1

I'm using BigQuery and DataStudio to show retention plotted throughout the weeks and i'm having trouble with that when a user is new and then uses the app again the same week he's both new and retained in my calculations and I would like it to be so that he's only new the first week of using the app and then if he uses the app again within 2 weeks, he's "Retained".

This is my query:

SELECT
UserID,
DATE,
DATE_DIFF(DATE,PreviousSessionDATE, DAY) as DaysBetweenSessions,
(SELECT
 CASE
WHEN DaysBetweenSessions <= 14 THEN 'Retained'
WHEN DaysBetweenSessions >14 THEN 'Returned'
WHEN DaysBetweenSessions IS NULL AND FirstSessionDATE = DATE THEN 'New'
WHEN DaysBetweenSessions IS NULL THEN 'User has an old version without Retention Parameters'
END) as User_Type
FROM
app_project.analytics_*********.events_*
GROUP BY
1,2,3,4
ORDER BY
DATE DESC,
DaysBetweenSessions DESC,
1,2,3,4

Then the result will generally be good except for when a user uses the app several times and get a between 1-14 as DaysBetweenSessions and then be counted as both new and retained within the same week.

Then in DataStudio I will do YEARWEEK(DATE) to vizualise per week and Count_Distinct(UserID) as my metrics.

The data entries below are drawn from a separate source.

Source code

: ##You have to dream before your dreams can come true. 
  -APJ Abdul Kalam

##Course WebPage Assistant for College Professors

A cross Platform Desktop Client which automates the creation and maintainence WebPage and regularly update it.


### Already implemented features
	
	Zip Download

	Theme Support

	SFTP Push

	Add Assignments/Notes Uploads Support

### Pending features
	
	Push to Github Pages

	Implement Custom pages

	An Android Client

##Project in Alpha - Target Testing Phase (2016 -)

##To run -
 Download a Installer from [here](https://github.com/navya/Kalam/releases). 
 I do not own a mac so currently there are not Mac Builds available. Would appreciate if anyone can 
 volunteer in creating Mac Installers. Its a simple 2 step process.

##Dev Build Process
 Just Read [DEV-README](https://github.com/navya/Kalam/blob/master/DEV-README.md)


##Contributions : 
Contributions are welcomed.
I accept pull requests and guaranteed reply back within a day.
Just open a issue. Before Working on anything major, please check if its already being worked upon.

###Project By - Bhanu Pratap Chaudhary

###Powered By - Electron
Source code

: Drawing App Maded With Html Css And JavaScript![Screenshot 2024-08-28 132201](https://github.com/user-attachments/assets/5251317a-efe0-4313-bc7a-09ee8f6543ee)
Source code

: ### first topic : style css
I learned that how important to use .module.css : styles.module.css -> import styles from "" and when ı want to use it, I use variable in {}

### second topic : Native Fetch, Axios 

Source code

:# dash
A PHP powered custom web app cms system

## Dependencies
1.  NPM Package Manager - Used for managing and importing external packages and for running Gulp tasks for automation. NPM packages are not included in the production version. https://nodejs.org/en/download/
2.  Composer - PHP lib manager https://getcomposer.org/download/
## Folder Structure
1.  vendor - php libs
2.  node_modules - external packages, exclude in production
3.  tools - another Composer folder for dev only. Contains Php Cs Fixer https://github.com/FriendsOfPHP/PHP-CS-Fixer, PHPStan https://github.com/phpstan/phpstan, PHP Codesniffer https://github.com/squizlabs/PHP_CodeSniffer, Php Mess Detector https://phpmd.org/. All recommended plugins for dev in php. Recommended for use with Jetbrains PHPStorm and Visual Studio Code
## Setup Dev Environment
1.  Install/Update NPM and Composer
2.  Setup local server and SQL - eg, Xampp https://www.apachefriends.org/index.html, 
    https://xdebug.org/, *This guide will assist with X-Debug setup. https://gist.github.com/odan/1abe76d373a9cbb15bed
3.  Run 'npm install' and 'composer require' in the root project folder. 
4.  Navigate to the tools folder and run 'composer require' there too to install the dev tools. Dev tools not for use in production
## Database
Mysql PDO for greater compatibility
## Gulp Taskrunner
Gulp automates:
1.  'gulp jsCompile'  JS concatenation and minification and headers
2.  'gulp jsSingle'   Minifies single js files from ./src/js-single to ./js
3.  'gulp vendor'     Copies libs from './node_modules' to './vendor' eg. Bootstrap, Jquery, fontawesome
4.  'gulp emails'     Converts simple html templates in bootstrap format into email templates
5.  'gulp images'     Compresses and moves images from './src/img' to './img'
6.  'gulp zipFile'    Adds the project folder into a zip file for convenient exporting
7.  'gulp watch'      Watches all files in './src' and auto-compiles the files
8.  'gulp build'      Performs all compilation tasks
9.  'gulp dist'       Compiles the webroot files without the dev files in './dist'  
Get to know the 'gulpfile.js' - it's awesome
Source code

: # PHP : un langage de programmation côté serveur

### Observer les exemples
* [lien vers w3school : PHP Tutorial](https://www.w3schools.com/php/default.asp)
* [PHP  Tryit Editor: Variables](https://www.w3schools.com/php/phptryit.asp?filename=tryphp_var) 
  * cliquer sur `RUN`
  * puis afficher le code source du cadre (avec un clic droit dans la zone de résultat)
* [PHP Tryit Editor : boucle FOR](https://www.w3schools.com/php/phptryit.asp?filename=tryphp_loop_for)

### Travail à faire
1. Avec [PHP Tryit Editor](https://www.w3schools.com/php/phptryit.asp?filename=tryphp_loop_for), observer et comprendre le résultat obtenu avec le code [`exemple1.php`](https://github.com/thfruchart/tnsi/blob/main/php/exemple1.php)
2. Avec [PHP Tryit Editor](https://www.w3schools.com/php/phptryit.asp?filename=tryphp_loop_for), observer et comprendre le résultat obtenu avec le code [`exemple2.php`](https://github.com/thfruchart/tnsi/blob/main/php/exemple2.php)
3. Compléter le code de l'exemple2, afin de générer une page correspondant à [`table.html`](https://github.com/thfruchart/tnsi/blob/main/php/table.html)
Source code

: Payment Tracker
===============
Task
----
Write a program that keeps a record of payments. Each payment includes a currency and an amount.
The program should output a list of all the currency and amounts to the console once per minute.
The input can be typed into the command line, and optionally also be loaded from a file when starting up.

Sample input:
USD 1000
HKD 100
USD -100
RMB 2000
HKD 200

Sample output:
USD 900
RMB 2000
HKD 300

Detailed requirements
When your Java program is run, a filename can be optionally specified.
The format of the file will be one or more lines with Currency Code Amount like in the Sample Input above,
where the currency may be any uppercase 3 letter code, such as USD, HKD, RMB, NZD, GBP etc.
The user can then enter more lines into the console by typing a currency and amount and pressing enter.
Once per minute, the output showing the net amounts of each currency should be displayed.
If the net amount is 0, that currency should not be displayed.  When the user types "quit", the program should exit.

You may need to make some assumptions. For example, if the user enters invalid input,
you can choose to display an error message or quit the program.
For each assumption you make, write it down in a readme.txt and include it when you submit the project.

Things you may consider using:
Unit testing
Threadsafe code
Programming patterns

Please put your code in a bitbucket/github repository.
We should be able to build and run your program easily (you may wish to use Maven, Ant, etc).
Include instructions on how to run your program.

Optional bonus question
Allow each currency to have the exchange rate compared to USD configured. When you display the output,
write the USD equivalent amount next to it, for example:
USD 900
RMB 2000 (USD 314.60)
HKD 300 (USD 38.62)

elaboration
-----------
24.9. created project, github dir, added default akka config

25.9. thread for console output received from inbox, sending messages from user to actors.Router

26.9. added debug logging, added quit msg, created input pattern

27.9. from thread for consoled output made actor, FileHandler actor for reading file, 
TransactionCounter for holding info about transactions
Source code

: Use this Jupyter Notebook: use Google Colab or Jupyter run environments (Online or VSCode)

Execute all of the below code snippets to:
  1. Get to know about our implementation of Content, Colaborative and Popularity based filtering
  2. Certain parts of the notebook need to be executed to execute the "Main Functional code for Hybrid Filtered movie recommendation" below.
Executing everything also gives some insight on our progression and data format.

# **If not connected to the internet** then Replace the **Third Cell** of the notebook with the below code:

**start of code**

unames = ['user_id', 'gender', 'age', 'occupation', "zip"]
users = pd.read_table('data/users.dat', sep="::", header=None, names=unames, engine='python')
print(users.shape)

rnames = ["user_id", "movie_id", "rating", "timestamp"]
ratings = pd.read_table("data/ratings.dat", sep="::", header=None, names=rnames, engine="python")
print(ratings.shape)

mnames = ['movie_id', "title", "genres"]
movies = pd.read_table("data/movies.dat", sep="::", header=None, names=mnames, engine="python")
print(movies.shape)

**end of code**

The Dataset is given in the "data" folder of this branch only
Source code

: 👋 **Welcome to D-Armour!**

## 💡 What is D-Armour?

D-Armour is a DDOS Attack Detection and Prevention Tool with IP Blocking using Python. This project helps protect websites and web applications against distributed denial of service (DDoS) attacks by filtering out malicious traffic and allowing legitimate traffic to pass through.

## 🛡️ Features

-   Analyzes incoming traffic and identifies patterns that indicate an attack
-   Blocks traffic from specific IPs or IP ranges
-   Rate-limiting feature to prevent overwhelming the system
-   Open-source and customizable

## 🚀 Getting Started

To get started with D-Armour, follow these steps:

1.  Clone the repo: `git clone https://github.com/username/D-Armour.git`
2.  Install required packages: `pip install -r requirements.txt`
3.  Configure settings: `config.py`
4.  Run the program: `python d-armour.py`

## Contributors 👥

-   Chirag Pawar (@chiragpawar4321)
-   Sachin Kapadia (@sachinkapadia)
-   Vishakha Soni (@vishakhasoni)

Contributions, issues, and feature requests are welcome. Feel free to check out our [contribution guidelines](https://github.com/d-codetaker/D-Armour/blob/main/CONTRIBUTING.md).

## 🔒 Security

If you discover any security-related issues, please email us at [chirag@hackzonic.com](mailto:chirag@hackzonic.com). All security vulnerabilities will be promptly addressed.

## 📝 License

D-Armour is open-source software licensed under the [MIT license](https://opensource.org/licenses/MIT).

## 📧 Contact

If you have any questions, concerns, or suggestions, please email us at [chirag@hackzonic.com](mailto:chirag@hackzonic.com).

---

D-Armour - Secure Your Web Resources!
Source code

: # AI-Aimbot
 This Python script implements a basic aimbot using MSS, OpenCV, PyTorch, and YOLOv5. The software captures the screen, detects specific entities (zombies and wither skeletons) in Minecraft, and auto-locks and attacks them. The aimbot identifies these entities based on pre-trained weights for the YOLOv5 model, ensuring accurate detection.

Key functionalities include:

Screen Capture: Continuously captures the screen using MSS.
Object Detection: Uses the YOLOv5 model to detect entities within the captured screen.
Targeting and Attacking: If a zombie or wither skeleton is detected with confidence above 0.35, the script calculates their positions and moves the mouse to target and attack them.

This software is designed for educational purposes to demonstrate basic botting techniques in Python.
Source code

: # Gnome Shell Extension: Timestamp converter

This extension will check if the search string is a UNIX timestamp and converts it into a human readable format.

Any ideas on how i can sort out so that the new user is only counted as new in the first week even if the user trains within that week?

Current output in BQ:
UserID     DATE        DaysBetweenSessions     User_Type
123        20180801    NULL                    "New"
123        20180801    0                       "Retained"

And desired output

UserID     DATE        DaysBetweenSessions     User_Type
123        20180801    NULL                    "New"
PhilipEldh
  • 25
  • 6
  • Do you still want separate lines with both being "New" instead of "New","Retained",... or do you want a single line with just "New", retaining that first session? An example of the current and the desired output would be useful. – Bobbylank Aug 02 '18 at 09:35
  • @Bobbylank So the desired output is to only count the new user as new during the 7 days duration, in the same column as New, Retained, Returning. example: DATE:20180101 type: "New" id: "123", and also then DATE:20180102 type:"Retained" id:"123" desired output is the first row only – PhilipEldh Aug 02 '18 at 10:00
  • I edited that for the 'first week' aspect but wasn't sure if you meant 7-days after new visit or a calendar week. If it's a calendar week then change that 'DaysBetween' part to the week's start date – Bobbylank Aug 02 '18 at 10:56
  • @Bobbylank This solved it! Thanks! – PhilipEldh Aug 03 '18 at 07:57

1 Answers1

2

There might be a neater way to do this but...

WITH CTE AS
(SELECT
UserID,
DATE,
DATE_DIFF(DATE,PreviousSessionDATE, DAY) as DaysBetweenSessions,
(SELECT
CASE
WHEN DaysBetweenSessions <= 14 THEN 'Retained'
WHEN DaysBetweenSessions >14 THEN 'Returned'
WHEN DaysBetweenSessions IS NULL AND FirstSessionDATE = DATE THEN 'New'
WHEN DaysBetweenSessions IS NULL THEN 'User has an old version without Retention 
Parameters'
END) as User_Type,
(SELECT
CASE
WHEN DaysBetweenSessions <= 7 THEN 0
WHEN DaysBetweenSessions >7 THEN 1
WHEN DaysBetweenSessions IS NULL AND FirstSessionDATE = DATE THEN 0
WHEN DaysBetweenSessions IS NULL THEN 2
END) as DaysBetween
FROM
app_project.analytics_*********.events_*
GROUP BY
1,2,3,4
ORDER BY
DATE DESC,
DaysBetweenSessions DESC,
1,2,3,4),

Result as 
(SELECT *, min(User_Type) OVER (PARTITION BY UserID, DaysBetween) minUser_Type
FROM CTE)

SELECT UserID,
DATE,
DaysBetweenSessions,
User_type 
FROM Result 
WHERE NOT (User_Type <> 'New' AND minUser_Type = 'New')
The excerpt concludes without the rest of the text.